___ Data section ___

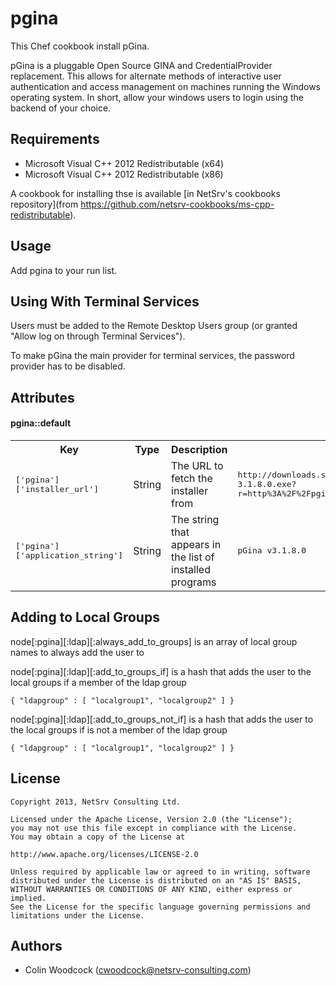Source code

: pgina
=====
This Chef cookbook install pGina.

pGina is a pluggable Open Source GINA and CredentialProvider replacement. This allows for alternate methods of interactive user authentication
and access management on machines running the Windows operating system. In short, allow your windows users to login using the backend of your choice.

Requirements
------------
* Microsoft Visual C++ 2012 Redistributable (x64)
* Microsoft Visual C++ 2012 Redistributable (x86)

A cookbook for installing thse is available [in NetSrv's cookbooks repository](from https://github.com/netsrv-cookbooks/ms-cpp-redistributable).

Usage
-----
Add pgina to your run list.

Using With Terminal Services
----------------------------
Users must be added to the Remote Desktop Users group (or granted "Allow log on through Terminal Services").

To make pGina the main provider for terminal services, the password provider has to be disabled.

Attributes
----------
#### pgina::default
<table>
  <tr>
    <th>Key</th>
    <th>Type</th>
    <th>Description</th>
    <th>Default</th>
  </tr>
  <tr>
    <td><tt>['pgina']['installer_url']</tt></td>
    <td>String</td>
    <td>The URL to fetch the installer from</td>
    <td><tt>http://downloads.sourceforge.net/project/pgina/3.1/pGinaSetup-3.1.8.0.exe?r=http%3A%2F%2Fpgina.org%2Fdownload.html&ts=1372522691&use_mirror=surfnet</tt></td>
  </tr>
  <tr>
    <td><tt>['pgina']['application_string']</tt></td>
    <td>String</td>
    <td>The string that appears in the list of installed programs</td>
    <td><tt>pGina v3.1.8.0</tt></td>
  </tr>
</table>

Adding to Local Groups
----------------------

node[:pgina][:ldap][:always_add_to_groups] is an array of local group names to always add the user to

node[:pgina][:ldap][:add_to_groups_if] is a hash that adds the user to the local groups if a member of the ldap group

    { "ldapgroup" : [ "localgroup1", "localgroup2" ] }

node[:pgina][:ldap][:add_to_groups_not_if] is a hash that adds the user to the local groups if is not a member of the ldap group

    { "ldapgroup" : [ "localgroup1", "localgroup2" ] }

License
-------
    Copyright 2013, NetSrv Consulting Ltd.

    Licensed under the Apache License, Version 2.0 (the "License");
    you may not use this file except in compliance with the License.
    You may obtain a copy of the License at

    http://www.apache.org/licenses/LICENSE-2.0

    Unless required by applicable law or agreed to in writing, software
    distributed under the License is distributed on an "AS IS" BASIS,
    WITHOUT WARRANTIES OR CONDITIONS OF ANY KIND, either express or implied.
    See the License for the specific language governing permissions and
    limitations under the License.

Authors
-------
* Colin Woodcock (<cwoodcock@netsrv-consulting.com>)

___

## How to complete this task
Starting at the first line of the data, set down each line exactly until you have copied the line with "pGina is a pluggable", but leave the pictures out.

## Reply
Source code

: pgina
=====
This Chef cookbook install pGina.

pGina is a pluggable Open Source GINA and CredentialProvider replacement. This allows for alternate methods of interactive user authentication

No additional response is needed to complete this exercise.